Merci pour votre texte Carmilla

Richard St-Laurent

Nuages a dit…

Merci Camilla de nous avoir montré votre majestueuse fougère. J'espère qu'elle supportera bien l'hiver.
Je devine la pitance de vos merles en haut à droite de la photo, et je repère aussi une belle tête de Bouddha (si c'est bien lui).

Carmilla Le Golem a dit…

Merci Richard,

Qui sommes-nous en effet ? On vit une époque qui prône la transparence, la sincérité et l'intégrité. Vis-à-vis des autres, on s'affiche comme des gens bien, pétris de qualités, irréprochables. C'est l'Empire du Bien avec ses citoyens "Purs".

J'avoue que c'est une attitude qui m'apparaît totalement mensongère. Il n'y a pas, de ma part, de complaisance à me montrer sous un jour un peu noir mais je pense vraiment que la duplicité humaine est très forte (même, voire peut-être surtout, dans l'enfance). C'est pour cette raison que je fuis généralement tous ceux qui se prétendent exemplaires.

Je partage ici le point de vue de Marcel Proust qui ne perçoit que signes mensongers dans l'univers social et amoureux. Finalement les qualités que j'apprécie le plus chez les autres, c'est la modestie et la lucidité. Être capable de reconnaître qu'on n'est peut-être pas si bien que ça, qu'on peut même être parfois une crapule, je trouve ça énorme. Ceux à qui va ma sympathie, ce sont finalement les gens qui savent reconnaître qu'ils sont défaillants.

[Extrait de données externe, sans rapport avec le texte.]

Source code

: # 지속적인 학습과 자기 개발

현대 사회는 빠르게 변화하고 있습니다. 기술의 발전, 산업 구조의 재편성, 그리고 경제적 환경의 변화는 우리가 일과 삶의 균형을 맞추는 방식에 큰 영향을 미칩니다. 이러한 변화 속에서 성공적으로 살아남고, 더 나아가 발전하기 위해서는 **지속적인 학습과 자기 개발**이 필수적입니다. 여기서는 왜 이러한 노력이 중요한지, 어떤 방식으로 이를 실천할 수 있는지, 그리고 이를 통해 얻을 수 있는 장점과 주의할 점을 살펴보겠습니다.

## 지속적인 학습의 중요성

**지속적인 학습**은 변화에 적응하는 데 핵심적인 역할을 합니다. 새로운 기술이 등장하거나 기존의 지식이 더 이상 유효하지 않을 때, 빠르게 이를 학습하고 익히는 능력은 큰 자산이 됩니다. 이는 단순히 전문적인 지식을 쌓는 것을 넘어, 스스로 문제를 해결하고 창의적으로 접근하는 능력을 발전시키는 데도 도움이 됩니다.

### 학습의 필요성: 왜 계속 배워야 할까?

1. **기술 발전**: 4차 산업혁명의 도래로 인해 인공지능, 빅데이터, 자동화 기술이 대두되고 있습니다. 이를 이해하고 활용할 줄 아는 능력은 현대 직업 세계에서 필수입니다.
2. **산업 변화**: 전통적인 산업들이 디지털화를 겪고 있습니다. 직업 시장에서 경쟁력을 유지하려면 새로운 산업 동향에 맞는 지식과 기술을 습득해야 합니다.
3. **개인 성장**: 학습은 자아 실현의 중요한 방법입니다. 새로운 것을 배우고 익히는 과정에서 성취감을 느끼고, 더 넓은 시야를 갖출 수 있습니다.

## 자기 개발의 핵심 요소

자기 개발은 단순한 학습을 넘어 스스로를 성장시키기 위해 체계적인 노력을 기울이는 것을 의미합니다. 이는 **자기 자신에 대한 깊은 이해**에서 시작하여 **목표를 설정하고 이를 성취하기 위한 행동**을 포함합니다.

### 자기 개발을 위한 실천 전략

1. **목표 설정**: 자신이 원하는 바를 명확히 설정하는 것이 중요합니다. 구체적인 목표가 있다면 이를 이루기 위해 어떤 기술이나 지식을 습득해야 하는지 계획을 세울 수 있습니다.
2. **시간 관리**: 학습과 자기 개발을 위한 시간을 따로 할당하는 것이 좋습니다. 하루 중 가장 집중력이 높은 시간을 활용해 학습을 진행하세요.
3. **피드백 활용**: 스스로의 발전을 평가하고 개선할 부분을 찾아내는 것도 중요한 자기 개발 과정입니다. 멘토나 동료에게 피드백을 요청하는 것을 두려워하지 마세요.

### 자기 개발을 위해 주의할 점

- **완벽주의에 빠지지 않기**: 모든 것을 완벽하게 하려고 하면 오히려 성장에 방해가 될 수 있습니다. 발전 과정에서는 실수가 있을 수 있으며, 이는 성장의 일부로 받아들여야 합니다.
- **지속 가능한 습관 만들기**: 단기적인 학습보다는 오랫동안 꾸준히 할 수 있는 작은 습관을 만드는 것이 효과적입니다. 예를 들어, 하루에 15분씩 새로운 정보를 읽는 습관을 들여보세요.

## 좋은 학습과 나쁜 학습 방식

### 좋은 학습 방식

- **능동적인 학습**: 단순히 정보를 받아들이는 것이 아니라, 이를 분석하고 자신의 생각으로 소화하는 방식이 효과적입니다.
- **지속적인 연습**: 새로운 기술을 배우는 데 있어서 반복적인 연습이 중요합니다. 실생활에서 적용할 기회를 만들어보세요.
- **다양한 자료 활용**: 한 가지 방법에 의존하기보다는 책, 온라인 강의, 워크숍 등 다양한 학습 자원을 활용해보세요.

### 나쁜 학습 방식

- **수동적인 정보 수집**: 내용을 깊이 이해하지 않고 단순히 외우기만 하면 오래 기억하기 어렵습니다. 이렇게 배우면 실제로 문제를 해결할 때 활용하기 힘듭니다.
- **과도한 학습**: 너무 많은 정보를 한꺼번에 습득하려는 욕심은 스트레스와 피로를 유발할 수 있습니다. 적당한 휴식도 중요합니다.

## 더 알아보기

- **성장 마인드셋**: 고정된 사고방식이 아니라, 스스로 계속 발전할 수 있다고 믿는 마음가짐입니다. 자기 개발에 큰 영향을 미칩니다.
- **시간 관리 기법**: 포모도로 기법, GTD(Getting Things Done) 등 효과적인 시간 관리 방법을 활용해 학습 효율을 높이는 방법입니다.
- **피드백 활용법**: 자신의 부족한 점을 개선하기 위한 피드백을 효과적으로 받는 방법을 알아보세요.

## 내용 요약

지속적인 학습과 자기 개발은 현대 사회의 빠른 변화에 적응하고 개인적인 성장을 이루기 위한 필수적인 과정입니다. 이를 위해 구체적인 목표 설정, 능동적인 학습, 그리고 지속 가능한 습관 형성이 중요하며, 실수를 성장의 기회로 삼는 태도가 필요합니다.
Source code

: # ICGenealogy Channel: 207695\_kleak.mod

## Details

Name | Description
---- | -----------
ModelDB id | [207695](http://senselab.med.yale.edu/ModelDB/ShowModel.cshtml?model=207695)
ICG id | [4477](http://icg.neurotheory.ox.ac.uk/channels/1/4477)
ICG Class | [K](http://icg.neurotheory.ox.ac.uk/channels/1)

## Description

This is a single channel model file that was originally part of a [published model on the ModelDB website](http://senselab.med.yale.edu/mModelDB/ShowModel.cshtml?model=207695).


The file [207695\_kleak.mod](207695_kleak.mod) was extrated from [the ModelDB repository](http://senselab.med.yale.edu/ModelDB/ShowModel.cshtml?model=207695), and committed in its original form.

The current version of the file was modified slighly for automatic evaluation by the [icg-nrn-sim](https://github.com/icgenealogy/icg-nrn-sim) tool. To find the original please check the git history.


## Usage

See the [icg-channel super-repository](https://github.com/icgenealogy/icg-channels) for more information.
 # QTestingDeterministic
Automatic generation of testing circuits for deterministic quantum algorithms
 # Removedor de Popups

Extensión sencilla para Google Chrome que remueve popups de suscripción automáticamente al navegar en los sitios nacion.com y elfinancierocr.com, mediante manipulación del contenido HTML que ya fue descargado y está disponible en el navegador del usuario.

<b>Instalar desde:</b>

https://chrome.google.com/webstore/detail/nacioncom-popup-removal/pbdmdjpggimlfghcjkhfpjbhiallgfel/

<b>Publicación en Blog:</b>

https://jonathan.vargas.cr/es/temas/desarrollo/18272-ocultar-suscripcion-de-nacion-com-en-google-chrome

Je crois aussi qu'on est tous travaillés par le dilemme rêve/réalité. On n'est jamais complétement contents, satisfaits. Ça peut être paralysant si on s'enferme dans le rêve, mais ça peut aussi être dynamisant si on cherche alors à transformer sa vie. Et puis, il faut reconnaître que les gens contents d'eux-mêmes sont absolument insupportables.

Mais ce qui est vrai, c'est qu'aujourd'hui, avec l'explosion des réseaux sociaux, il n'y a plus ni rêve, ni réalité. On est entièrement plongés dans l'immédiateté pulsionnelle et la sensation épidermique. On devient des animaux de laboratoire réagissant à des stimuli. Il n'y a plus de distance critique et ça en vient à ponctionner une grande partie de l'existence de beaucoup de gens, des jeunes en particulier. L'Apocalypse cognitive, ça ne m'apparaît pas une expression outrée.

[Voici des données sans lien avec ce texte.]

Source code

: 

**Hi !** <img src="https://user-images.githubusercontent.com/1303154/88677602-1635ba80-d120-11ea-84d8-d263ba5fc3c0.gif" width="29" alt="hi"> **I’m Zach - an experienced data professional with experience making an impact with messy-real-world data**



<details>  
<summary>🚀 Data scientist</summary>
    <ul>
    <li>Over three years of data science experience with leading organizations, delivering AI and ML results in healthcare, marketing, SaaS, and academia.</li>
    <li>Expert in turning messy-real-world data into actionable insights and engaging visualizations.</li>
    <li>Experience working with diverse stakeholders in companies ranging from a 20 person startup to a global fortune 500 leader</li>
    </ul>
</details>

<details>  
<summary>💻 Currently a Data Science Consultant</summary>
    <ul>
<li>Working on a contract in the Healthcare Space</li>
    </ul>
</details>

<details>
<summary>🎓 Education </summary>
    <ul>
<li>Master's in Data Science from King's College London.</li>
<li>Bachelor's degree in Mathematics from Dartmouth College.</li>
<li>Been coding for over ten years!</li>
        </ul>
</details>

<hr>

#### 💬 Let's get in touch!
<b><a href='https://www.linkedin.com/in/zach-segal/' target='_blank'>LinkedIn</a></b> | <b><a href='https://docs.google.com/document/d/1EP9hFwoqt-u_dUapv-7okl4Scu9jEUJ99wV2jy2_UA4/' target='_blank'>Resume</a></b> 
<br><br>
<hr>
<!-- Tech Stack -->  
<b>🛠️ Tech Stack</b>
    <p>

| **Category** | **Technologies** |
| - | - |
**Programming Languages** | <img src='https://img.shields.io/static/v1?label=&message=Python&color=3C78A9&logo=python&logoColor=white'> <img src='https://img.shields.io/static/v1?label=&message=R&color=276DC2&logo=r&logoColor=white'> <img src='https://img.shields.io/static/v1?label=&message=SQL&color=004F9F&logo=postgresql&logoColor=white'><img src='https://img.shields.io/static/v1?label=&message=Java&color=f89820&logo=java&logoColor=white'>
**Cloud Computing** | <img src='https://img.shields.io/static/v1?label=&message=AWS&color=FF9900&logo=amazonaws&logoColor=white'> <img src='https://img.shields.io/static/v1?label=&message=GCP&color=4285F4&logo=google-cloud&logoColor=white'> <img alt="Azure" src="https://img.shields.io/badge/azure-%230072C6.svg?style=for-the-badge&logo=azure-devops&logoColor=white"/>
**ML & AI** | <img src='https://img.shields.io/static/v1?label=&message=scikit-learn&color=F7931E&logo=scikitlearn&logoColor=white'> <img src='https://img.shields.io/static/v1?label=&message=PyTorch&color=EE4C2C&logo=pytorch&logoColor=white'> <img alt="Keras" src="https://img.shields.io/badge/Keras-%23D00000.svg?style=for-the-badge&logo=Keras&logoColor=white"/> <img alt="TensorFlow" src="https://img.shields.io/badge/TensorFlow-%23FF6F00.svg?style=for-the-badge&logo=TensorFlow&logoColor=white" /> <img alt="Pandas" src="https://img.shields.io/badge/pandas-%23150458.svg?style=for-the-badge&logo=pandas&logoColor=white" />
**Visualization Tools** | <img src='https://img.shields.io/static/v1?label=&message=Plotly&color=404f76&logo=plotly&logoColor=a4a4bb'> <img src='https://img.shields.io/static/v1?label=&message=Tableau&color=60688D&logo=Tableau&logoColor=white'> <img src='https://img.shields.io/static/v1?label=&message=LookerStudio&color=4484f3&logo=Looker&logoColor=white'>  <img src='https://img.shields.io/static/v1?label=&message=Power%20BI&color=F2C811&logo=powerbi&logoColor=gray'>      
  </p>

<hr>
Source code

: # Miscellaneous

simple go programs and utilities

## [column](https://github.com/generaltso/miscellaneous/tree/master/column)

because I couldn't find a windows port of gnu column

Enfin, je comprends bien la passion que l'on peut éprouver pour l'aéronautique. J'imagine en effet le plaisir et même l'exaltation que l'on peut prendre à piloter un avion. C'est sans doute en effet le rêve et la toute-puissance. Je ne sais pas si c'est une sensation qui en est proche, mais j'aime bien moi-même conduire une voiture de sport même si je reconnais aussi que c'est bête et primaire parce qu'aucune véritable qualité n'est requise pour conduire une voiture(on peut être idiot et inculte, ce qui ne saurait être le cas d'un pilote d'avion). Toutefois, le problème de l'aviation, c'est qu'approcher cet univers en Europe n'est vraiment pas évident.

Bien à vous,

Carmilla

Carmilla Le Golem a dit…

Merci Nuages,

La véritable dimension de la fougère est, à vrai-dire, un peu écrasée par l'utilisation d'un grand-angle. Dans l'immédiat, elle se porte bien et ne semble pas souffrir du froid naissant. Il est vrai que c'est une banale fougère mais que l'on a entretenue pendant de longues années pour lui façonner cette espèce de tronc.

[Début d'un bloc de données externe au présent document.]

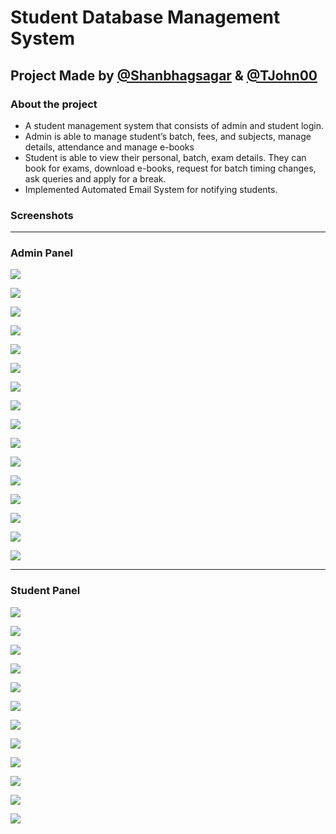 # Student Database Management System

## Project Made by [@Shanbhagsagar](https://github.com/Shanbhagsagar) & [@TJohn00](https://github.com/TJohn00)

### About the project

- A student management system that consists of admin and student login.
- Admin is able to manage student’s batch, fees, and subjects, manage details, attendance and manage e-books
- Student is able to view their personal, batch, exam details. They can book for exams, download e-books, request for batch timing changes, ask queries and apply for a break.
- Implemented Automated Email System for notifying students.

### Screenshots
---
### Admin Panel

![](https://github.com/Shanbhagsagar/StudentDatabaseManagementSystem/blob/main/SDMS%20Screenshot/admin1.png)

![](https://github.com/Shanbhagsagar/StudentDatabaseManagementSystem/blob/main/SDMS%20Screenshot/admin2.png)

![](https://github.com/Shanbhagsagar/StudentDatabaseManagementSystem/blob/main/SDMS%20Screenshot/admin3.png)

![](https://github.com/Shanbhagsagar/StudentDatabaseManagementSystem/blob/main/SDMS%20Screenshot/admin4.png)

![](https://github.com/Shanbhagsagar/StudentDatabaseManagementSystem/blob/main/SDMS%20Screenshot/admin6.png)

![](https://github.com/Shanbhagsagar/StudentDatabaseManagementSystem/blob/main/SDMS%20Screenshot/admin7.png)

![](https://github.com/Shanbhagsagar/StudentDatabaseManagementSystem/blob/main/SDMS%20Screenshot/admin8.png)

![](https://github.com/Shanbhagsagar/StudentDatabaseManagementSystem/blob/main/SDMS%20Screenshot/admin9.png)

![](https://github.com/Shanbhagsagar/StudentDatabaseManagementSystem/blob/main/SDMS%20Screenshot/admin10.png)

![](https://github.com/Shanbhagsagar/StudentDatabaseManagementSystem/blob/main/SDMS%20Screenshot/admin11.png)

![](https://github.com/Shanbhagsagar/StudentDatabaseManagementSystem/blob/main/SDMS%20Screenshot/admin12.png)

![](https://github.com/Shanbhagsagar/StudentDatabaseManagementSystem/blob/main/SDMS%20Screenshot/admin13.png)

![](https://github.com/Shanbhagsagar/StudentDatabaseManagementSystem/blob/main/SDMS%20Screenshot/admin14.png)

![](https://github.com/Shanbhagsagar/StudentDatabaseManagementSystem/blob/main/SDMS%20Screenshot/admin15.png)

![](https://github.com/Shanbhagsagar/StudentDatabaseManagementSystem/blob/main/SDMS%20Screenshot/admin16.png)

![](https://github.com/Shanbhagsagar/StudentDatabaseManagementSystem/blob/main/SDMS%20Screenshot/admin17.png)

---
### Student Panel

![](https://github.com/Shanbhagsagar/StudentDatabaseManagementSystem/blob/main/SDMS%20Screenshot/student1.png)

![](https://github.com/Shanbhagsagar/StudentDatabaseManagementSystem/blob/main/SDMS%20Screenshot/student2.png)

![](https://github.com/Shanbhagsagar/StudentDatabaseManagementSystem/blob/main/SDMS%20Screenshot/student3.png)

![](https://github.com/Shanbhagsagar/StudentDatabaseManagementSystem/blob/main/SDMS%20Screenshot/student4.png)

![](https://github.com/Shanbhagsagar/StudentDatabaseManagementSystem/blob/main/SDMS%20Screenshot/student5.png)

![](https://github.com/Shanbhagsagar/StudentDatabaseManagementSystem/blob/main/SDMS%20Screenshot/student6.png)

![](https://github.com/Shanbhagsagar/StudentDatabaseManagementSystem/blob/main/SDMS%20Screenshot/student7.png)

![](https://github.com/Shanbhagsagar/StudentDatabaseManagementSystem/blob/main/SDMS%20Screenshot/student8.png)

![](https://github.com/Shanbhagsagar/StudentDatabaseManagementSystem/blob/main/SDMS%20Screenshot/student9.png)

![](https://github.com/Shanbhagsagar/StudentDatabaseManagementSystem/blob/main/SDMS%20Screenshot/student10.png)

![](https://github.com/Shanbhagsagar/StudentDatabaseManagementSystem/blob/main/SDMS%20Screenshot/student11.png)

![](https://github.com/Shanbhagsagar/StudentDatabaseManagementSystem/blob/main/SDMS%20Screenshot/student12.png)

Ce n'est pas la pitance (boules de graisse et vers de farine) des merles que vous voyez en haut à droite mais celle des mésanges. Deux couples (des charbonnières et des bleues) viennent s'y restaurer plusieurs fois par jour. Les mésanges sont les seuls oiseaux suffisamment agiles pour attraper cette nourriture (les autres se cassent la figure). En outre les mésanges sont peu craintives et, si l'on ne fait pas de gestes brusques, elles peuvent venir manger dans votre main.

Les merles ont longtemps été au nombre de 5 cette année, plusieurs enfants étant restés plusieurs mois avec leurs parents (vraiment bizarre). Ce n'est qu'aujourd'hui que les parents sont seuls et, curieusement (alors que l'hiver débute), la merlette vient de construire un nouveau nid.

Les merles sont nourris dans une grande assiette de fonte (que l'on entraperçoit) mais il faut veiller à bien la nettoyer tous les jours.

Enfin, il s'agit bien, en effet, d'une petite figure de "Bouddha".